In most cases, if the symptoms are mild, it is best to stay at home and only leave for treatment. If you must leave the house, wear a face mask, wash your hands and cover yourself with coughing and sneezing with your elbow.
People with severe symptoms, as well as people at high risk of influenza (young children, people 65 years and older and pregnant women) should contact their doctor if they develop symptoms. In some cases, people can get antiviral medications, which can reduce symptoms, shorten the duration of illness and reduce complications.
How is shooting done?
Manufacturers have many methods of producing flu shots. The most common method is the egg-based vaccine, where strains of the virus are injected into eggs and incubated for several days. They are then weakened or killed and then purified for use as a spray or nasal spray.

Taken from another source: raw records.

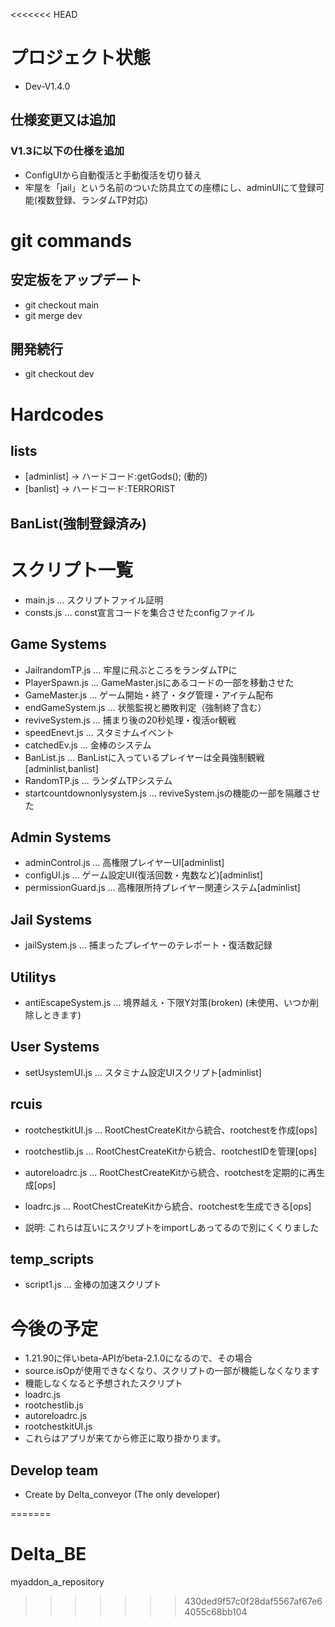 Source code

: <<<<<<< HEAD

# プロジェクト状態
- Dev-V1.4.0

## 仕様変更又は追加
### V1.3に以下の仕様を追加
- ConfigUIから自動復活と手動復活を切り替え
- 牢屋を「jail」という名前のついた防具立ての座標にし、adminUIにて登録可能(複数登録、ランダムTP対応)
# git commands

## 安定板をアップデート
- git checkout main
- git merge dev

## 開発続行
- git checkout dev

# Hardcodes

## lists
- [adminlist] → ハードコード:getGods(); (動的)
- [banlist] → ハードコード:TERRORIST

## BanList(強制登録済み)

# スクリプト一覧
- main.js … スクリプトファイル証明
- consts.js … const宣言コードを集合させたconfigファイル

## Game Systems
- JailrandomTP.js … 牢屋に飛ぶところをランダムTPに
- PlayerSpawn.js … GameMaster.jsにあるコードの一部を移動させた
- GameMaster.js … ゲーム開始・終了・タグ管理・アイテム配布
- endGameSystem.js … 状態監視と勝敗判定（強制終了含む）
- reviveSystem.js … 捕まり後の20秒処理・復活or観戦
- speedEnevt.js … スタミナムイベント
- catchedEv.js … 金棒のシステム
- BanList.js … BanListに入っているプレイヤーは全員強制観戦[adminlist,banlist]
- RandomTP.js … ランダムTPシステム
- startcountdownonlysystem.js … reviveSystem.jsの機能の一部を隔離させた

## Admin Systems
- adminControl.js … 高権限プレイヤーUI[adminlist]
- configUI.js … ゲーム設定UI(復活回数・鬼数など)[adminlist]
- permissionGuard.js … 高権限所持プレイヤー関連システム[adminlist]

## Jail Systems
- jailSystem.js … 捕まったプレイヤーのテレポート・復活数記録

## Utilitys
- antiEscapeSystem.js … 境界越え・下限Y対策(broken)
  (未使用、いつか削除しときます)

## User Systems
- setUsystemUI.js … スタミナム設定UIスクリプト[adminlist]

## rcuis

- rootchestkitUI.js … RootChestCreateKitから統合、rootchestを作成[ops]

- rootchestlib.js … RootChestCreateKitから統合、rootchestIDを管理[ops]

- autoreloadrc.js … RootChestCreateKitから統合、rootchestを定期的に再生成[ops]

- loadrc.js … RootChestCreateKitから統合、rootchestを生成できる[ops]

- 説明: これらは互いにスクリプトをimportしあってるので別にくくりました

## temp_scripts
- script1.js … 金棒の加速スクリプト


# 今後の予定

- 1.21.90に伴いbeta-APIがbeta-2.1.0になるので、その場合
- source.isOpが使用できなくなり、スクリプトの一部が機能しなくなります
- 機能しなくなると予想されたスクリプト
- loadrc.js
- rootchestlib.js
- autoreloadrc.js
- rootchestkitUI.js
- これらはアプリが来てから修正に取り掛かります。
## Develop team
- Create by Delta_conveyor (The only developer)

=======
# Delta_BE
myaddon_a_repository
>>>>>>> 430ded9f57c0f28daf5567af67e64055c68bb104
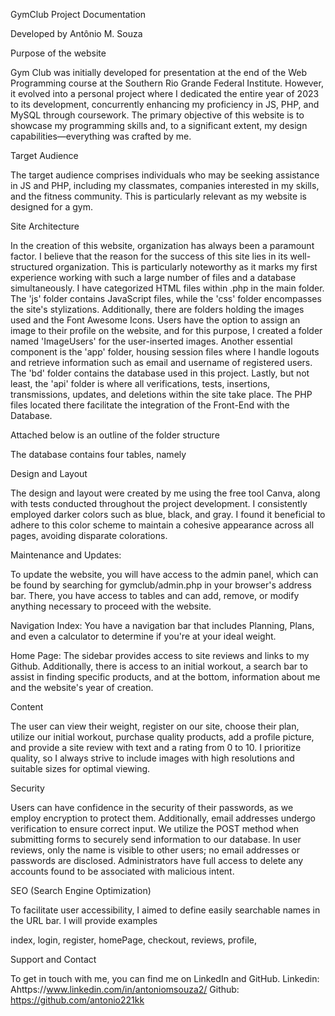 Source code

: GymClub Project Documentation

Developed by Antônio M. Souza


Purpose of the website

Gym Club was initially developed for presentation at the end of the Web Programming course at the Southern Rio Grande Federal Institute. However, it evolved into a personal project where I dedicated the entire year of 2023 to its development, concurrently enhancing my proficiency in JS, PHP, and MySQL through coursework. The primary objective of this website is to showcase my programming skills and, to a significant extent, my design capabilities—everything was crafted by me.

Target Audience

The target audience comprises individuals who may be seeking assistance in JS and PHP, including my classmates, companies interested in my skills, and the fitness community. This is particularly relevant as my website is designed for a gym.

Site Architecture

In the creation of this website, organization has always been a paramount factor. I believe that the reason for the success of this site lies in its well-structured organization. This is particularly noteworthy as it marks my first experience working with such a large number of files and a database simultaneously.
I have categorized HTML files within .php in the main folder. The 'js' folder contains JavaScript files, while the 'css' folder encompasses the site's stylizations. Additionally, there are folders holding the images used and the Font Awesome Icons. Users have the option to assign an image to their profile on the website, and for this purpose, I created a folder named 'ImageUsers' for the user-inserted images.
Another essential component is the 'app' folder, housing session files where I handle logouts and retrieve information such as email and username of registered users. The 'bd' folder contains the database used in this project. Lastly, but not least, the 'api' folder is where all verifications, tests, insertions, transmissions, updates, and deletions within the site take place. The PHP files located there facilitate the integration of the Front-End with the Database.

Attached below is an outline of the folder structure



The database contains four tables, namely



Design and Layout

The design and layout were created by me using the free tool Canva, along with tests conducted throughout the project development. I consistently employed darker colors such as blue, black, and gray. I found it beneficial to adhere to this color scheme to maintain a cohesive appearance across all pages, avoiding disparate colorations.

Maintenance and Updates:

To update the website, you will have access to the admin panel, which can be found by searching for gymclub/admin.php in your browser's address bar. There, you have access to tables and can add, remove, or modify anything necessary to proceed with the website.

Navigation
Index: You have a navigation bar that includes Planning, Plans, and even a calculator to determine if you're at your ideal weight.

Home Page:  The sidebar provides access to site reviews and links to my Github. Additionally, there is access to an initial workout, a search bar to assist in finding specific products, and at the bottom, information about me and the website's year of creation.


Content

The user can view their weight, register on our site, choose their plan, utilize our initial workout, purchase quality products, add a profile picture, and provide a site review with text and a rating from 0 to 10. I prioritize quality, so I always strive to include images with high resolutions and suitable sizes for optimal viewing.

Security

Users can have confidence in the security of their passwords, as we employ encryption to protect them. Additionally, email addresses undergo verification to ensure correct input. We utilize the POST method when submitting forms to securely send information to our database. In user reviews, only the name is visible to other users; no email addresses or passwords are disclosed. Administrators have full access to delete any accounts found to be associated with malicious intent.

SEO (Search Engine Optimization)

To facilitate user accessibility, I aimed to define easily searchable names in the URL bar. I will provide examples

index,
login,
register,
homePage,
checkout,
reviews,
profile,

Support and Contact

To get in touch with me, you can find me on LinkedIn and GitHub.
Linkedin: Ahttps://www.linkedin.com/in/antoniomsouza2/
Github: https://github.com/antonio221kk
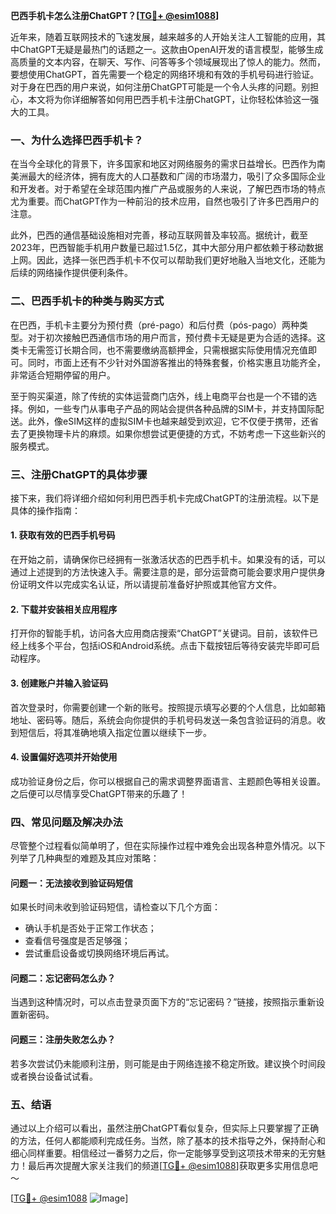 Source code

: **巴西手机卡怎么注册ChatGPT？[[TG💪+ @esim1088](https://t.me/s/esim1088)]**

近年来，随着互联网技术的飞速发展，越来越多的人开始关注人工智能的应用，其中ChatGPT无疑是最热门的话题之一。这款由OpenAI开发的语言模型，能够生成高质量的文本内容，在聊天、写作、问答等多个领域展现出了惊人的能力。然而，要想使用ChatGPT，首先需要一个稳定的网络环境和有效的手机号码进行验证。对于身在巴西的用户来说，如何注册ChatGPT可能是一个令人头疼的问题。别担心，本文将为你详细解答如何用巴西手机卡注册ChatGPT，让你轻松体验这一强大的工具。

### 一、为什么选择巴西手机卡？

在当今全球化的背景下，许多国家和地区对网络服务的需求日益增长。巴西作为南美洲最大的经济体，拥有庞大的人口基数和广阔的市场潜力，吸引了众多国际企业和开发者。对于希望在全球范围内推广产品或服务的人来说，了解巴西市场的特点尤为重要。而ChatGPT作为一种前沿的技术应用，自然也吸引了许多巴西用户的注意。

此外，巴西的通信基础设施相对完善，移动互联网普及率较高。据统计，截至2023年，巴西智能手机用户数量已超过1.5亿，其中大部分用户都依赖于移动数据上网。因此，选择一张巴西手机卡不仅可以帮助我们更好地融入当地文化，还能为后续的网络操作提供便利条件。

### 二、巴西手机卡的种类与购买方式

在巴西，手机卡主要分为预付费（pré-pago）和后付费（pós-pago）两种类型。对于初次接触巴西通信市场的用户而言，预付费卡无疑是更为合适的选择。这类卡无需签订长期合同，也不需要缴纳高额押金，只需根据实际使用情况充值即可。同时，市面上还有不少针对外国游客推出的特殊套餐，价格实惠且功能齐全，非常适合短期停留的用户。

至于购买渠道，除了传统的实体运营商门店外，线上电商平台也是一个不错的选择。例如，一些专门从事电子产品的网站会提供各种品牌的SIM卡，并支持国际配送。此外，像eSIM这样的虚拟SIM卡也越来越受到欢迎，它不仅便于携带，还省去了更换物理卡片的麻烦。如果你想尝试更便捷的方式，不妨考虑一下这些新兴的服务模式。

### 三、注册ChatGPT的具体步骤

接下来，我们将详细介绍如何利用巴西手机卡完成ChatGPT的注册流程。以下是具体的操作指南：

#### 1. 获取有效的巴西手机号码

在开始之前，请确保你已经拥有一张激活状态的巴西手机卡。如果没有的话，可以通过上述提到的方法快速入手。需要注意的是，部分运营商可能会要求用户提供身份证明文件以完成实名认证，所以请提前准备好护照或其他官方文件。

#### 2. 下载并安装相关应用程序

打开你的智能手机，访问各大应用商店搜索“ChatGPT”关键词。目前，该软件已经上线多个平台，包括iOS和Android系统。点击下载按钮后等待安装完毕即可启动程序。

#### 3. 创建账户并输入验证码

首次登录时，你需要创建一个新的账号。按照提示填写必要的个人信息，比如邮箱地址、密码等。随后，系统会向你提供的手机号码发送一条包含验证码的消息。收到短信后，将其准确地填入指定位置以继续下一步。

#### 4. 设置偏好选项并开始使用

成功验证身份之后，你可以根据自己的需求调整界面语言、主题颜色等相关设置。之后便可以尽情享受ChatGPT带来的乐趣了！

### 四、常见问题及解决办法

尽管整个过程看似简单明了，但在实际操作过程中难免会出现各种意外情况。以下列举了几种典型的难题及其应对策略：

#### 问题一：无法接收到验证码短信

如果长时间未收到验证码短信，请检查以下几个方面：
- 确认手机是否处于正常工作状态；
- 查看信号强度是否足够强；
- 尝试重启设备或切换网络环境后再试。

#### 问题二：忘记密码怎么办？

当遇到这种情况时，可以点击登录页面下方的“忘记密码？”链接，按照指示重新设置新密码。

#### 问题三：注册失败怎么办？

若多次尝试仍未能顺利注册，则可能是由于网络连接不稳定所致。建议换个时间段或者换台设备试试看。

### 五、结语

通过以上介绍可以看出，虽然注册ChatGPT看似复杂，但实际上只要掌握了正确的方法，任何人都能顺利完成任务。当然，除了基本的技术指导之外，保持耐心和细心同样重要。相信经过一番努力之后，你一定能够享受到这项技术带来的无穷魅力！最后再次提醒大家关注我们的频道[[TG💪+ @esim1088](https://t.me/s/esim1088)]获取更多实用信息吧～ 

[[TG💪+ @esim1088](https://t.me/s/esim1088) ![Image](https://i.postimg.cc/4NQfJmqS/Snipaste-2025-05-13-00-14-12.png)] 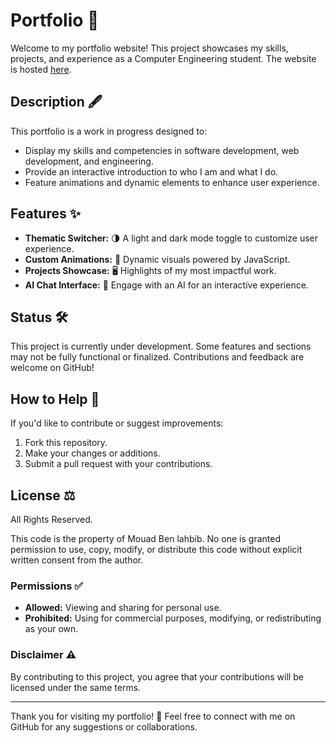 # Portfolio 🎨

Welcome to my portfolio website! This project showcases my skills, projects, and experience as a Computer Engineering student. The website is hosted [here](https://popolekok0.github.io/Portfolio/).

## Description 🖋️

This portfolio is a work in progress designed to:  
- Display my skills and competencies in software development, web development, and engineering.  
- Provide an interactive introduction to who I am and what I do.  
- Feature animations and dynamic elements to enhance user experience.

## Features ✨

- **Thematic Switcher:** 🌗 A light and dark mode toggle to customize user experience.  
- **Custom Animations:** 🎥 Dynamic visuals powered by JavaScript.  
- **Projects Showcase:** 🖥️ Highlights of my most impactful work.  
- **AI Chat Interface:** 🤖 Engage with an AI for an interactive experience.

## Status 🛠️

This project is currently under development. Some features and sections may not be fully functional or finalized. Contributions and feedback are welcome on GitHub!

## How to Help 🤝

If you'd like to contribute or suggest improvements:  
1. Fork this repository.  
2. Make your changes or additions.  
3. Submit a pull request with your contributions.

## License ⚖️

All Rights Reserved.

This code is the property of Mouad Ben lahbib. No one is granted permission to use, copy, modify, or distribute this code without explicit written consent from the author.


### Permissions ✅
- **Allowed:** Viewing and sharing for personal use.  
- **Prohibited:** Using for commercial purposes, modifying, or redistributing as your own.

### Disclaimer ⚠️
By contributing to this project, you agree that your contributions will be licensed under the same terms.

---

Thank you for visiting my portfolio! 🌟 Feel free to connect with me on GitHub for any suggestions or collaborations.

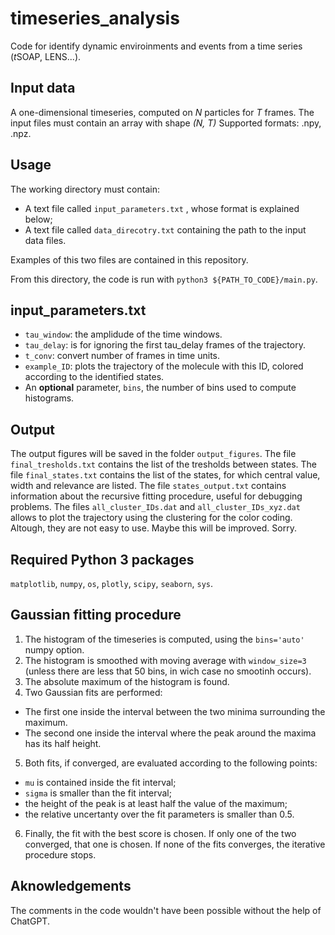 # timeseries_analysis
Code for identify dynamic enviroinments and events from a time series 
(*t*SOAP, LENS...). 

## Input data
A one-dimensional timeseries, computed on *N* particles for *T* frames. The input files must contain an array with shape *(N, T)* Supported formats: .npy, .npz.

## Usage
The working directory must contain:
* A text file called `input_parameters.txt` , whose format is explained below;
* A text file called `data_direcotry.txt` containing the path to the input data files.

Examples of this two files are contained in this repository. 

From this directory, the code is run with `python3 ${PATH_TO_CODE}/main.py`. 

## input_parameters.txt
* `tau_window`: the amplidude of the time windows. 
* `tau_delay`: is for ignoring the first tau_delay frames of the trajectory. 
* `t_conv`: convert number of frames in time units. 
* `example_ID`: plots the trajectory of the molecule with this ID, colored according to the identified states. 
* An **optional** parameter, `bins`, the number of bins used to compute histograms. 

## Output
The output figures will be saved in the folder `output_figures`. The file `final_tresholds.txt` contains the list of the tresholds between states. The file `final_states.txt` contains the list of the states, for which central value, width and relevance are listed. The file `states_output.txt` contains information about the recursive fitting procedure, useful for debugging problems. The files `all_cluster_IDs.dat` and `all_cluster_IDs_xyz.dat` allows to plot the trajectory using the clustering for the color coding. Altough, they are not easy to use. Maybe this will be improved. Sorry. 

## Required Python 3 packages
`matplotlib`, `numpy`, `os`, `plotly`, `scipy`, `seaborn`, `sys`. 

## Gaussian fitting procedure
1. The histogram of the timeseries is computed, using the `bins='auto'` numpy option. 
2. The histogram is smoothed with moving average with `window_size=3` (unless there are less that 50 bins, in wich case no smootinh occurs). 
3. The absolute maximum of the histogram is found. 
4. Two Gaussian fits are performed:
 * The first one inside the interval between the two minima surrounding the maximum. 
 * The second one inside the interval where the peak around the maxima has its half height. 
5. Both fits, if converged, are evaluated according to the following points:
 * `mu` is contained inside the fit interval;
 * `sigma` is smaller than the fit interval;
 * the height of the peak is at least half the value of the maximum;
 * the relative uncertanty over the fit parameters is smaller than 0.5.
6. Finally, the fit with the best score is chosen. If only one of the two converged, that one is chosen. If none of the fits converges, the iterative procedure stops. 

## Aknowledgements
The comments in the code wouldn't have been possible without the help of ChatGPT.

The following method uses cellular technology. In these vaccines, the eggs used to incubate the virus are replaced by animal cells. This method is faster in vaccine production than the older egg-based method.
Another method uses recombinant technology. In these cases, a certain gene is extracted from the influenza virus to be inserted into a different virus than the flu that develops in the insect cells. This genetically modified non-influenza virus then replicates in insect cells. Once the virus replicates, the manufacturers purify the protein produced from the influenza gene used in the vaccine. The advantage of this method is that it does not use eggs. Thus, people with severe allergies to eggs can be vaccinated.
For all these methods, the FDA must test and approve the vaccines before they are published.
A person receives a vaccine in this undated stock image.
What are the side effects of the influenza vaccine?
Most side effects are mild and disappear quickly. The pain in the firing zone is quite common. In addition, people can have headaches, fever and nausea. Seek immediate symptoms if a person has signs of a serious allergic reaction, such as difficulty breathing, hoarseness or swelling of the eyes and lips.
Where should I get the flu shot?
Grocery stores, pharmacies, doctors' offices and hospitals all offer flu shots. Experts say that no matter where you get it, as long as you get it.
The flu season is here. Preventing its spread requires good hygiene and high vaccination rates. If you experience symptoms, avoid contact with other people. If symptoms start to worsen, contact your doctor. Working together will be essential to ending the flu season.
Dr. Jonathan Steinman is a radiology physician and editor at the ABC News Medical Unit.